Жива еще в душе и памяти родная школа, и тот сельский клуб, который располагался в бывшем помещичьем доме, и тот кинозал, театр, который оборудовали в каменном амбаре какого-то мироеда старшие предшественники Андрея первые сельские комсомольцы. Театр, в котором он впервые в своей жизни увидел «живые картины», называвшиеся кино, в котором постепенно привыкал к многолюдью, приучаясь выступать перед переполненным залом сначала с краткими приветственными речами, порой в самодеятельных спектаклях или читая стихи на праздничных вечерах. Эти минутные ощущения испуга, радости первого познания, первого успеха зародились и живут там, в родных краях, хотя бы потому, что живут они в его памяти, в его душе. Живет, четко помнится августовский вечер. В тот вечер его вызвали прямо с поля на комсомольское собрание, и он, как был, босым загорелым, нестриженым четырнадцатилетним мальчишкой, явился в клуб; здесь его единогласно «передали», приняли из пионеров в комсомол. Живут в памяти короткие летние ночи, когда он уже студентом ежегодно во время каникул работал на колхозном поле, включаясь на всю жатву в тракторную бригаду; и то первое лето после года учебы в Москве. Годы учебы в Москве, и все неожиданное и странное, что случилось с ним в Петриковке, и то, как он, уже студент Московского коммунистического вуза, впервые выступал в каменном амбаре театре с первым своим обстоятельным докладом о международном положении, докладом, на который были приглашены комсомольцы со всего района; и тихое материнское счастье, светившееся в ласковом, любящем взгляде, это величайшее счастье, которого все-таки дождалась и которое только и может испытать мать, счастье видеть счастливым родного сына; и живет первая буква, и первый слог, и первое самостоятельно прочитанное слово, и первая книга, и тусклый блеск золота на корешках толстенных энциклопедических томов, который также впервые сверкнул ему именно там! А еще были первая борозда, тянувшаяся за тяжелым, непокорным плугом, впервые посеянная горсть жита, первый прокос, который он, двенадцатилетний мальчишка, сделал в высоком редком просе, первый вымолоченный сноп, первые запахи самостоятельно смолотого на мельнице мешка зерна. И конечно же первое французское слово, которое так неожиданно и странно, однако навсегда вплелось в его жизнь, потянув за собой множество других, если так можно выразиться, значительно «более чужих» и сложных
И был там еще тот последний день, хотя тогда и в помыслах не было, что он будет последним. С утра до ночи они были наедине с мамой. Твердо надеялись тогда, что предстоящая разлука будет у них не только кратковременной, но и что самое главное последней
Разлука и в самом деле стала последней, но, к сожалению, не кратковременной. Она стала разлукой навсегда. С того теплого и такого, казалось, счастливого августовского дня с коротким грозовым дождем, высокой, на все небо, радугой, синими сливами, грушами и яблоками, искрившимися после дождя мириадами ослепительных капелек в лучах мягкого предзакатного солнца, Андрей так никогда более и не встречался с мамой. И в родном селе не был вот уже около сорока лет. Да, в сущности, и в родной стране за это время бывал лишь несколько раз, коротко, урывками
Да, ему было к кому, было куда ехать! Это была его жизнь, его боль и его радости. Его утраты и его победы. И он не собирается отказываться от всего этого. Было с кем и с чем там, в родной Терногородке, да и не только в Терногородке, встретиться.
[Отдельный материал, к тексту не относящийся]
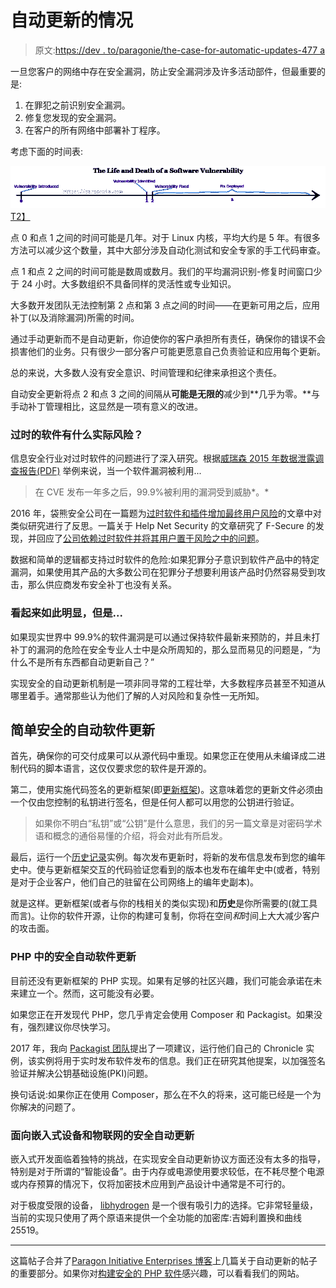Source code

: # 自动更新的情况

> 原文:[https://dev . to/paragonie/the-case-for-automatic-updates-477 a](https://dev.to/paragonie/the-case-for-automatic-updates-477a)

一旦您客户的网络中存在安全漏洞，防止安全漏洞涉及许多活动部件，但最重要的是:

1.  在罪犯之前识别安全漏洞。
2.  修复您发现的安全漏洞。
3.  在客户的所有网络中部署补丁程序。

考虑下面的时间表:

[![The Life and Death of a Software Vulnerability (Timeline)](img/10afc6bcdabec63047aca5d3dada8c8f.png "The Life and Death of a Software Vulnerability. Time 0: Vulnerability Introduced; Time 1: Vulnerability Identified; Time 2: Vulnerability Fixed; Time 3: Fix deployed")T2】](https://res.cloudinary.com/practicaldev/image/fetch/s--cFMr7W9G--/c_limit%2Cf_auto%2Cfl_progressive%2Cq_auto%2Cw_880/https://paragonie.com/files/blog/auto-updates.png)

点 0 和点 1 之间的时间可能是几年。对于 Linux 内核，平均大约是 5 年。有很多方法可以减少这个数量，其中大部分涉及自动化测试和安全专家的手工代码审查。

点 1 和点 2 之间的时间可能是数周或数月。我们的平均漏洞识别-修复时间窗口少于 24 小时。大多数组织不具备同样的灵活性或专业知识。

大多数开发团队无法控制第 2 点和第 3 点之间的时间——在更新可用之后，应用补丁(以及消除漏洞)所需的时间。

通过手动更新而不是自动更新，你迫使你的客户承担所有责任，确保你的错误不会损害他们的业务。只有很少一部分客户可能更愿意自己负责验证和应用每个更新。

总的来说，大多数人没有安全意识、时间管理和纪律来承担这个责任。

自动安全更新将点 2 和点 3 之间的间隔从**可能是无限的**减少到**几乎为零。**与手动补丁管理相比，这显然是一项有意义的改进。

### 过时的软件有什么实际风险？

信息安全行业对过时软件的问题进行了深入研究。根据[威瑞森 2015 年数据泄露调查报告(PDF)](https://msisac.cisecurity.org/whitepaper/documents/1.pdf) 举例来说，当一个软件漏洞被利用...

> 在 CVE 发布一年多之后，99.9%被利用的漏洞受到威胁*。*

2016 年，袋熊安全公司在一篇题为[过时软件和插件增加最终用户风险](https://info.wombatsecurity.com/blog/out-of-date-software-and-plug-ins-compound-end-user-risk)的文章中对类似研究进行了反思。一篇关于 Help Net Security 的文章研究了 F-Secure 的发现，并回应了[公司依赖过时软件并将其用户置于风险之中的问题](https://www.helpnetsecurity.com/2014/04/02/the-dangers-of-using-outdated-software/)。

数据和简单的逻辑都支持过时软件的危险:如果犯罪分子意识到软件产品中的特定漏洞，如果使用其产品的大多数公司在犯罪分子想要利用该产品时仍然容易受到攻击，那么供应商发布安全补丁也没有关系。

### 看起来如此明显，但是...

如果现实世界中 99.9%的软件漏洞是可以通过保持软件最新来预防的，并且未打补丁的漏洞的危险在安全专业人士中是众所周知的，那么显而易见的问题是，“为什么不是所有东西都自动更新自己？”

实现安全的自动更新机制是一项非同寻常的工程壮举，大多数程序员甚至不知道从哪里着手。通常那些认为他们了解的人对风险和复杂性一无所知。

## 简单安全的自动软件更新

首先，确保你的可交付成果可以从源代码中重现。如果您正在使用从未编译成二进制代码的脚本语言，这仅仅要求您的软件是开源的。

第二，使用实施代码签名的更新框架(即[更新框架](https://theupdateframework.github.io/))。这意味着您的更新文件必须由一个仅由您控制的私钥进行签名，但是任何人都可以用您的公钥进行验证。

> 如果你不明白“私钥”或“公钥”是什么意思，我们的另一篇文章是对密码学术语和概念的通俗易懂的介绍，将会对此有所启发。

最后，运行一个[历史记录](https://paragonie.com/blog/2017/07/chronicle-will-make-you-question-need-for-blockchain-technology)实例。每次发布更新时，将新的发布信息发布到您的编年史中。使与更新框架交互的代码验证您看到的版本也发布在编年史中(或者，特别是对于企业客户，他们自己的驻留在公司网络上的编年史副本)。

就是这样。更新框架(或者与你的栈相关的类似实现)和**历史**是你所需要的(就工具而言)。让你的软件开源，让你的构建可复制，你将在空间*和*时间上大大减少客户的攻击面。

### PHP 中的安全自动软件更新

目前还没有更新框架的 PHP 实现。如果有足够的社区兴趣，我们可能会承诺在未来建立一个。然而，这可能没有必要。

如果您正在开发现代 PHP，您几乎肯定会使用 Composer 和 Packagist。如果没有，强烈建议你尽快学习。

2017 年，我向 [Packagist 团队](https://github.com/composer/packagist/issues/797)提出了一项建议，运行他们自己的 Chronicle 实例，该实例将用于实时发布软件发布的信息。我们正在研究其他提案，以加强签名验证并解决公钥基础设施(PKI)问题。

换句话说:如果你正在使用 Composer，那么在不久的将来，这可能已经是一个为你解决的问题了。

### 面向嵌入式设备和物联网的安全自动更新

嵌入式开发面临着独特的挑战，在实现安全自动更新协议方面还没有太多的指导，特别是对于所谓的“智能设备”。由于内存或电源使用要求较低，在不耗尽整个电源或内存预算的情况下，仅将加密技术应用到产品设计中通常是不可行的。

对于极度受限的设备， [libhydrogen](https://github.com/jedisct1/libhydrogen) 是一个很有吸引力的选择。它非常轻量级，当前的实现只使用了两个原语来提供一个全功能的加密库:吉姆利置换和曲线 25519。

* * *

这篇帖子合并了[Paragon Initiative Enterprises 博客](https://paragonie.com/blog)上几篇关于自动更新的帖子的重要部分。如果你对[构建安全的 PHP 软件](https://paragonie.com/blog/2017/12/2018-guide-building-secure-php-software)感兴趣，可以看看我们的网站。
И прежде всего, в первую очередь с собственной юностью. Встреча эта была для него значительной потому он чувствовал это, что должна была состояться на новом повороте его жизни, была для него сейчас особенно желанной, нужной, а может, и крайне необходимой
Ведь если хорошенько порыться в памяти, то даже азы дипломатии стал он познавать на практике именно там, в родной Терногородке. Вот хотя бы и в случае с кулаком Дроботом. А потом, кажется через год после этого, и со Стригуном
Тогда, в детстве, он был, конечно, никудышным дипломатом. Внешне тихий, молчаливый, а порой и слишком горячий, к сожалению, он не всегда мог сдержать себя в нужную минуту. А когда, случалось, сталкивался с кривдой, и вовсе становился неистовым. Да, как говорили в их селе, жизнь кого угодно научит калачи есть. Не раз и не два она учила его, Андрея, бросала и на коня, и под коня. В одном случае, как это было с Дроботом, все проходило более или менее гладко, забывалось, в другом, как со Стригуном, оборачивалось круче.